Dalam praktik pemenuhan kewajiban perpajakan, Direktorat Jenderal Pajak memberikan kelonggaran dan kesempatan kepada Wajib Pajak untuk meminta pihak lainnya yang lebih memahami masalah perpajakan sebagai kuasa Wajib Pajak. Namun masih banyak yang sulit memahami perbedaan Wakil dan Kuasa dalam perpajakan.

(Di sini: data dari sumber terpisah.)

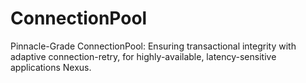 # ConnectionPool
Pinnacle-Grade ConnectionPool: Ensuring transactional integrity with adaptive connection-retry, for highly-available, latency-sensitive applications Nexus.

Satu kiat mudah membedakan pengertian Wakil dan Kuasa Wajib Pajak yaitu dengan dijelaskan menggunakan kata “Saya” dan “Anda”. Wakil orang dalam (Saya) dan Kuasa orang luar (Anda). Wakil adalah orang yang melaksanakan hak dan kewajiban perpajakan.

Wakil Wajib Pajak

Yang termasuk Wakil Wajib Pajak adalah:

  • Badan diwakili pengurus tercantum dalam akta atau dokumen pendirian badan dan berdasarkan surat penunjukkan yang ditandatangani pimpinan berwenang. Pengurus adalah orang yang nyatanya memiliki kewenangan turut menentukan kebijakan dan/atau mengambil keputusan dalam perusahaan.
  • Badan yang dinyatakan pailit oleh kurator.
  • Badan dalam pembubaran diwakili oleh orang atau badan yang ditugasi untuk melakukan pemberesan;
  • Badan dalam likuidasi diwakili oleh likuidator;
  • Warisan yang belum terbagi diwakili oleh salah seorang ahli warisnya, pelaksana wasiatnya, atau yang mengurus harta peninggalannya;
  • Anak yang berada di bawah perwalian diwakili oleh wali; atau
  • Orang yang berada di bawah pengampuan diwakili oleh pengampunya.

Kuasa Wajib Pajak

  • Kuasa Wajib Pajak adalah orang yang menerima kuasa khusus dari Wajib Pajak dalam menjalankan hak dan kewajiban perpajakan tertentu dari Wajib Pajak sesuai peraturan perundang-undangan.
  • Kuasa ditunjuk Wajib Pajak dengan surat kuasa khusus untuk melaksanakan kewajiban pajak tertentu. Kuasa Wajib Pajak hanya menjalankan hal-hal yang dikuasakan saja. Surat kuasa harus menyebutkan hak dan/kewajiban pajak yang dikuasakan.
  • Dua macam kuasa: konsultan pajak atau karyawan Wajib Pajak.
  • Para konsultan pajak tidak boleh melimpahkan kuasa kepada bawahan konsultan pajak. Seorang kuasa tidak dapat melimpahkan kuasa yang diterima dari Wajib Pajak kepada orang lain. Namun, kuasa boleh membuat surat penunjukkan untuk menyampaikan dan/atau menerima dokumen perpajakan tertentu yang diperlukan kepada dan atau dari pegawai Direktorat Jenderal Pajak. Misanya dokumen SPT Tahunan, SPT Masa, dan surat permohonan.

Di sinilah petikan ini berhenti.